=== Provided data ===
■ ■ ■ ■ ■
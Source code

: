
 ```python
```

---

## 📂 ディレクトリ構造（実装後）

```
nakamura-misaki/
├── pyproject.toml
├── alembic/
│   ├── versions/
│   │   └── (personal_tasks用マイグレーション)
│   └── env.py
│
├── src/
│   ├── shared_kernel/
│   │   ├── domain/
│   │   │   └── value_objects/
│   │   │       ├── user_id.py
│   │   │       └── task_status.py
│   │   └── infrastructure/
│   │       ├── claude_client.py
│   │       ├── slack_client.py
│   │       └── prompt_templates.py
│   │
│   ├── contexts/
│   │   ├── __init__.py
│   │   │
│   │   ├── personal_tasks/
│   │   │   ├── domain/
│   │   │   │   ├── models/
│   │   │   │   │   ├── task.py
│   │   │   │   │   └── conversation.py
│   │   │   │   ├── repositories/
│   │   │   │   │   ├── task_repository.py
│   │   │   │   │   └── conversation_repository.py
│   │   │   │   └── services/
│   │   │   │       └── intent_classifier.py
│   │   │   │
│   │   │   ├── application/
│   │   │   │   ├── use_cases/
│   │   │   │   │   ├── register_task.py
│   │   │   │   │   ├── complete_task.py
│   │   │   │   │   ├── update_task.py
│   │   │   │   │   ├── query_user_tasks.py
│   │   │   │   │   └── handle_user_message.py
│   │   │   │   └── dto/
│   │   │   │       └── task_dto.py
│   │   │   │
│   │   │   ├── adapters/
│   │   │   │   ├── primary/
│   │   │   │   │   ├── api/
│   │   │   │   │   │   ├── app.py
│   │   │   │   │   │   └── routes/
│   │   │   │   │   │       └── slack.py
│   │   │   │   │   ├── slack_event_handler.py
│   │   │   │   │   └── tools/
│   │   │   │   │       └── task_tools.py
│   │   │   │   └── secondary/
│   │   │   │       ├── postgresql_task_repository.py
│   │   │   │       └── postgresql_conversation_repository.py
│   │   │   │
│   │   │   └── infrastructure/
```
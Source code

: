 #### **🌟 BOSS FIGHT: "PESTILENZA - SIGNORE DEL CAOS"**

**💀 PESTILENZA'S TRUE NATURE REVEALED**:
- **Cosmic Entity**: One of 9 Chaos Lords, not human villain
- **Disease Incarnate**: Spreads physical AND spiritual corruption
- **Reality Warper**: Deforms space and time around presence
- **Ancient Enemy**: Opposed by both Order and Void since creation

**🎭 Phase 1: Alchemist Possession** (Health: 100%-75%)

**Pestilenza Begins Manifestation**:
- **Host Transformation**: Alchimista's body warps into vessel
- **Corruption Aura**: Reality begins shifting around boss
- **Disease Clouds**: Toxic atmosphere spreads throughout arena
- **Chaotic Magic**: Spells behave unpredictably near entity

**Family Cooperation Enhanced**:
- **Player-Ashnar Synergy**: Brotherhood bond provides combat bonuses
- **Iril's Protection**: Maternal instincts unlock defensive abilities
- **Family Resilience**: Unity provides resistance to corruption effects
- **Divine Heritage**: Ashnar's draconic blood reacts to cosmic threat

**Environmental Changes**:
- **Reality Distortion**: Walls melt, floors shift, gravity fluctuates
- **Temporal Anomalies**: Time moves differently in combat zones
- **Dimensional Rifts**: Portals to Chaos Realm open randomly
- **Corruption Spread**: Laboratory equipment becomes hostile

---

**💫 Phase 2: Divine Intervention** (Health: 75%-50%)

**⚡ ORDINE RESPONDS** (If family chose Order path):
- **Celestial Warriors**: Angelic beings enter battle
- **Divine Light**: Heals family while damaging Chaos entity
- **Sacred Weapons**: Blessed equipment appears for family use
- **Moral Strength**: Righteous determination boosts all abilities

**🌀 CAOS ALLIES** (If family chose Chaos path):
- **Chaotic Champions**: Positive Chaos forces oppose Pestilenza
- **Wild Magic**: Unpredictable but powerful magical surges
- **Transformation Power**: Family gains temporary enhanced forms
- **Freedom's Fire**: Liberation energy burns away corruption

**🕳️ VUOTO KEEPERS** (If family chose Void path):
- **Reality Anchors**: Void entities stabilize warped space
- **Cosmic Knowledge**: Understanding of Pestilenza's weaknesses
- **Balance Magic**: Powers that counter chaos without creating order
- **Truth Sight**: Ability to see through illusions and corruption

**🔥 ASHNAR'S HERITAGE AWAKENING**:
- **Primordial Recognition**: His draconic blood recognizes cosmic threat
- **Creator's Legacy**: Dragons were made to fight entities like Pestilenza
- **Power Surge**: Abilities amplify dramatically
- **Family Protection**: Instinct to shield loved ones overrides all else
■ ■ ■ ■ ■
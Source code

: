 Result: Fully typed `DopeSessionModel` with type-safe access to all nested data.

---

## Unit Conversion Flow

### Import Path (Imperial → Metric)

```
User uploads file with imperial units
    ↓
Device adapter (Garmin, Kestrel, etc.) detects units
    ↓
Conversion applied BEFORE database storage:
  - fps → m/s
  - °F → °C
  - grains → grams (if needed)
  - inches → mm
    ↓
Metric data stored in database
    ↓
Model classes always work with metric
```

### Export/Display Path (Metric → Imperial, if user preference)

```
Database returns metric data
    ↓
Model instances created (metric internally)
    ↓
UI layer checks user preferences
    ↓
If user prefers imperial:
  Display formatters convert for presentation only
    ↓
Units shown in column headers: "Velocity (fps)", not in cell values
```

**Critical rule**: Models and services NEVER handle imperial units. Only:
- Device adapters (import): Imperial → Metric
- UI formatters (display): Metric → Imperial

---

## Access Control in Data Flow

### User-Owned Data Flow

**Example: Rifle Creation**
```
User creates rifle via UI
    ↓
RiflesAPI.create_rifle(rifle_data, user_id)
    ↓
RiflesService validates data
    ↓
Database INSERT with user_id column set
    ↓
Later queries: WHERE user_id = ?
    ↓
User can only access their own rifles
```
■ ■ ■ ■ ■
Among the entries above, the lines between the ones containing "- **Primordial Recognition**: His" and "- **Family Protection**: Instinct", inclusive, are to be transcribed exactly. No other line is to be given.

=== Task output ===
- **Primordial Recognition**: His draconic blood recognizes cosmic threat
- **Creator's Legacy**: Dragons were made to fight entities like Pestilenza
- **Power Surge**: Abilities amplify dramatically
- **Family Protection**: Instinct to shield loved ones overrides all else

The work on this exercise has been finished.